This year, Todd Rundgren was announced as part of the 2021 Class of the Rock and Roll Hall of Fame. My view of the institution is not exactly high, and I doubt an iconoclastic figure like Rundgren is too chuffed at the idea either. Still, as a titanic figure of popular music for more than four decades, his absence began to feel more and more egregious with every passing year.
The man once known solely as the singer behind ‘Hello It’s Me’ and ‘Bang the Drum All Day’ has rightfully been acknowledged as a major creative influence over a litany of musical styles and genres, including pop, rock, progressive rock, and electronica. But Rundgren’s legacy can’t just be confined to his own work. The musician’s second calling, as it turned out, was as a producer who could both expand an artist’s sonic horizons and reel in the more experimental minds of music.
His production work varies wildly from act to act, sometimes favouring stripped down live takes with a heightened focus on band chemistry, and other times providing lush arrangements and new technology for artists to explore their most eccentric of ideas.
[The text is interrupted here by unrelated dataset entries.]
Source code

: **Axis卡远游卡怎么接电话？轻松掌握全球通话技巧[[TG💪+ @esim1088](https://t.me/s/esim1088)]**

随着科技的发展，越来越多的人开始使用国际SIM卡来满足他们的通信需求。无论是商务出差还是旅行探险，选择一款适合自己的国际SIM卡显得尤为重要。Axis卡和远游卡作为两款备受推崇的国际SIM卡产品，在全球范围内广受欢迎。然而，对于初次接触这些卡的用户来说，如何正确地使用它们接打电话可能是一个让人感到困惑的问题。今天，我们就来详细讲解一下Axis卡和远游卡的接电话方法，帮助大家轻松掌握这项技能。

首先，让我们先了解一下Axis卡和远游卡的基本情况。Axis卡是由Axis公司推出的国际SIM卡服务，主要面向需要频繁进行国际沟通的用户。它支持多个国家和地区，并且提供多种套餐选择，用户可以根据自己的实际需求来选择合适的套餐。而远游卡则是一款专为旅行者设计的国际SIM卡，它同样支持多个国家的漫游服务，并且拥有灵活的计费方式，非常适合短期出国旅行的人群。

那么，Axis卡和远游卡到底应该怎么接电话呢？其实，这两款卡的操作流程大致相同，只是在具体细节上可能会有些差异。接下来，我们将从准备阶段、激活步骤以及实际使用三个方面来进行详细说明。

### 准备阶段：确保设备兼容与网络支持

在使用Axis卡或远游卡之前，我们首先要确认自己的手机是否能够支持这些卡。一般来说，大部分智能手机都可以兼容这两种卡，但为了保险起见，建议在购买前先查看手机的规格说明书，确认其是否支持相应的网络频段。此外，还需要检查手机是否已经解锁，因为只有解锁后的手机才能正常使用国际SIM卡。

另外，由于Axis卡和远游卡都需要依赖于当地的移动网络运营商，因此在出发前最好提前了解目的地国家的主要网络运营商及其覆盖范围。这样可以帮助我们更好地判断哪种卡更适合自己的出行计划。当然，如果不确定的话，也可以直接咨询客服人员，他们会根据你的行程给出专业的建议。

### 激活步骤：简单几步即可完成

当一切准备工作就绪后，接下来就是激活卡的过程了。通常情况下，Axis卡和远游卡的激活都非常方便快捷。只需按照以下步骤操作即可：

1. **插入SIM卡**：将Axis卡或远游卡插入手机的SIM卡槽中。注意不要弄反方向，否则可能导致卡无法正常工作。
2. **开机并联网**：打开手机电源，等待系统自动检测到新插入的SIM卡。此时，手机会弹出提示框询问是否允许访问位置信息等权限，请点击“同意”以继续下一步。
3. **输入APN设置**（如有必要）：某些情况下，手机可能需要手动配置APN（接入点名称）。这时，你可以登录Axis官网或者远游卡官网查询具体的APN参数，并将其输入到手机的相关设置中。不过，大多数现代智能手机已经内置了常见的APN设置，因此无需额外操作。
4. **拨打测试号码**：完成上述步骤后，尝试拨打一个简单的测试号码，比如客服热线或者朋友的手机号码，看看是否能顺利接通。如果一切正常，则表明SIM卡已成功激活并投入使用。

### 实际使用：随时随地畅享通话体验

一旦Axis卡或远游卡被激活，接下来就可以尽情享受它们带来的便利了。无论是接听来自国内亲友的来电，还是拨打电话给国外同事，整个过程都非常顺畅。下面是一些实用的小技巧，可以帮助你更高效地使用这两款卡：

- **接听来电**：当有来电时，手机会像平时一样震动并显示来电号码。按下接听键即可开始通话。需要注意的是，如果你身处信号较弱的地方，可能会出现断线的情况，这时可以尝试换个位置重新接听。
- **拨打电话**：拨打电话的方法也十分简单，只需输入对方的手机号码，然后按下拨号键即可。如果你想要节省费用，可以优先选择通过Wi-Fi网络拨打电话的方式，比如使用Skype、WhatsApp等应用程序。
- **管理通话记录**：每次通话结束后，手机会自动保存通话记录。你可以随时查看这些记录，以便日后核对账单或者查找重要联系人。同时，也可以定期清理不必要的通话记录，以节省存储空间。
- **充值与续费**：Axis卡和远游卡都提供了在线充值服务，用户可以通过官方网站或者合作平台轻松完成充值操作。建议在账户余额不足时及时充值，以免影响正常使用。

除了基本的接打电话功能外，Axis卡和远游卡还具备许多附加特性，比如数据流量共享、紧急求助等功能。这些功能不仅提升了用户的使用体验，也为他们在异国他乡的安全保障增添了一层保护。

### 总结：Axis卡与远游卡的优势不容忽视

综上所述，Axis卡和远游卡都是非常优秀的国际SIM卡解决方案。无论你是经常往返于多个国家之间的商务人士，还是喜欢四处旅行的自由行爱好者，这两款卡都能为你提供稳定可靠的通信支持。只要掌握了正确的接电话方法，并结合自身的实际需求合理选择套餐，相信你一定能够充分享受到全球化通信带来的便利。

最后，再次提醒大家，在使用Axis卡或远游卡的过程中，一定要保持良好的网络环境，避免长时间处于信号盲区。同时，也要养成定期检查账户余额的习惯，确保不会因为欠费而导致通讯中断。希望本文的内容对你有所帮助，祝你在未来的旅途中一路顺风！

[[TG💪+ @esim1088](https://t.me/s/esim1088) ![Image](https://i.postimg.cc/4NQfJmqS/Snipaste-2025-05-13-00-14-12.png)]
When looking at it all together, Rundgren’s career thus far looks to be one of the most prolific in all of popular music. Through his stints in the band’s Nazz and Utopia, his 26 official studio albums, and his collaborations with other musicians, Rundgren’s place has now been permanently etched among the greatest of all time.
To celebrate, let’s look at how he shaped the world of music through his production. These are ten albums that feature Rundgren behind the studio glass, helping others fully realize their visions.
Todd Rundgren’s 10 best production credits:
The Band – Stage Fright
Although his name doesn’t appear as an official producer, Rundgren’s first big break after his departure from Nazz was helping roots rock stalwarts The Band craft their impressively funky third LP Stage Fright. Taking an especial interest in the complex keyboard interplay between the savant-level musicianship of Garth Hudson and the hardened boogie-woogie of Richard Manuel, Rundgren was able to highlight the blend of old-style Americana that the Canadian group had so lovingly fostered on their first two albums and pair it with updates in newer technology and stopping arrangements.
Badfinger – Straight Up
Like a number of Rundgren’s future production projects, Straight Up was fraught with difficulties and miscommunication. Unlike those future projects, Rundgren wasn’t initially a complicit party: Badfinger were being battered around by Apple Records, having their first attempt at the album produced by Beatles engineer Geoff Emerick shelved and their second attempt, this time produced by George Harrison, stuck in limbo.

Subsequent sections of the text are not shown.